In doing so, I’ve realised that travel is etched across my home, from the paperweight globe my dad gave me for Christmas to the mountains of travel guides I’ve been collecting in the hope that they would one day prove of use.
I lost myself for hours when it came to tackling the bookshelf over the weekend as I rediscovered a treasure trove of inspiration and memories. I leafed my way through the copy of the Ugly Five I’d been given in South Africa and reexamined the turned down pages of the Lonely Planet guide to East Coast Australia that I’d picked up in a hostel as part of a book swap while living in the country six years ago. I also located the copy of Bill Bryson’s A Walk in the Woods that I’ve been meaning to read for years that had, inevitably, disappeared down the back of the bookcase. I fished it out and finally broke its spine while curled on the sofa in the window enjoying the warmth of the sun on my feet as Bill took me on a journey along the Appalachian Trail.
I paused to repaint my living room in my head and picked out the pictures that I wanted to get printed on canvas to decorate the walls; a snapshot of our week in Kenya spent in the midst of the braying and entertainingly stupid herds of wilderbeest of the Great Migration, a long weekend on the Isles of Scilly smiling as we strolled around Cornwall in miniature, and the photograph of my mum and dad posing in their bright yellow boiler suits before we boarded a RIB ride in the Norweigian fjords.
Next, I tackled the ‘what’s actually under the bed’ conundrum and discovered my grandma’s postcard collection.
My grandma only made one big journey in her lifetime, but it was an epic; from the shores of Mauritius in 1945 on a ship full of POWs through the Suez Canal to Blighty. She refused to ever step aboard a ship again and certainly wouldn’t entertain the idea of boarding a plane; just convincing her to take the lift was a challenge.

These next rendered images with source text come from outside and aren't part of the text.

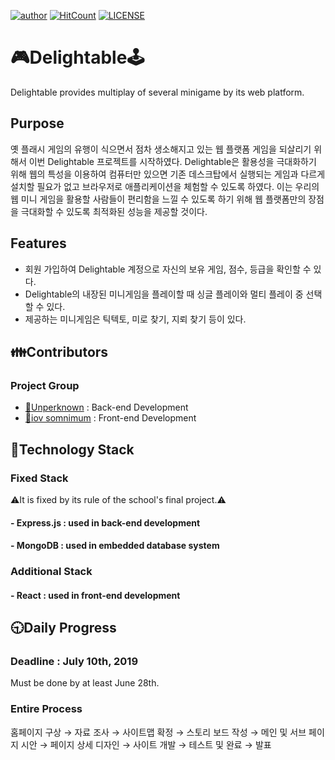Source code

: [![author](https://img.shields.io/badge/author-Unperknown-lightgrey.svg)](https://github.com/Unperknown)
[![HitCount](http://hits.dwyl.io/Unperknown/server-project.svg)](http://hits.dwyl.io/Unperknown/server-project)
[![LICENSE](https://img.shields.io/dub/l/vibe-d.svg?style=flat-square)](https://github.com/Unperknown/AINOMOK/blob/master/LICENSE)
# 🎮Delightable🕹️
Delightable provides multiplay of several minigame by its web platform.

## Purpose
  옛 플래시 게임의 유행이 식으면서 점차 생소해지고 있는 웹 플랫폼 게임을 되살리기 위해서 이번 Delightable 프로젝트를 시작하였다.
  Delightable은 활용성을 극대화하기 위해 웹의 특성을 이용하여 컴퓨터만 있으면 기존 데스크탑에서 실행되는 게임과 다르게 설치할 필요가 없고 브라우저로 애플리케이션을 체험할 수 있도록 하였다.
  이는 우리의 웹 미니 게임을 활용할 사람들이 편리함을 느낄 수 있도록 하기 위해 웹 플랫폼만의 장점을 극대화할 수 있도록 최적화된 성능을 제공할 것이다.

## Features
- 회원 가입하여 Delightable 계정으로 자신의 보유 게임, 점수, 등급을 확인할 수 있다.
- Delightable의 내장된 미니게임을 플레이할 때 싱글 플레이와 멀티 플레이 중 선택할 수 있다.
- 제공하는 미니게임은 틱텍토, 미로 찾기, 지뢰 찾기 등이 있다.

## 👪Contributors
### Project Group
- [🔗Unperknown](https://github.com/Unperknown) : Back-end Development
- [🔗iov somnimum](https://github.com/iovsomnimum) : Front-end Development

## 🔑Technology Stack
### Fixed Stack
⚠️It is fixed by its rule of the school's final project.⚠️
#### - Express.js : used in back-end development
#### - MongoDB : used in embedded database system

### Additional Stack
#### - React : used in front-end development

## 🕤Daily Progress
### Deadline : July 10th, 2019
Must be done by at least June 28th.
### Entire Process
홈페이지 구상 → 자료 조사 → 사이트맵 확정 → 스토리 보드 작성 → 메인 및 서브 페이지 시안 → 페이지 상세 디자인 → 사이트 개발 → 테스트 및 완료 → 발표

Although she declined to venture beyond the boundaries of Britain herself, my grandma did collect postcards – she was the ultimate armchair traveller.
Among the cards scrawled in French from my Mauritian cousins were some of my own from my first big international trip.
“Hello from Singapore! I’ve finally made it out of Europe. It is so hot here – I stepped out of the airport and had to run straight back into the air conditioning because I couldn’t breathe. I’m staying in a hostel in a place called Little India and the people are incredible. I love travelling. I think I could do this forever. Miss you already and I’ll write to you again soon.”
There it was in black and white; the spark of an idea of what I wanted my life to look like and everything that I wanted to see. I could almost smell the hot, humid air and feel the sun blinding me from a bright July sky.
But the memory of the freedom that we have temporarily lost did not make me sad. It made me immensely grateful. It reminded me of all the places I still want to explore and made me thankful for the myriad experiences I’ve been lucky enough to have. It made me realise that I could use this unprecedented time as a gift. Amid the sadness, anxiety and fear, I could, for the first time in a long time, sit in my much abandoned home and think about what – and where – comes next. Because there will be a next and this won’t be forever. The world will wait for us.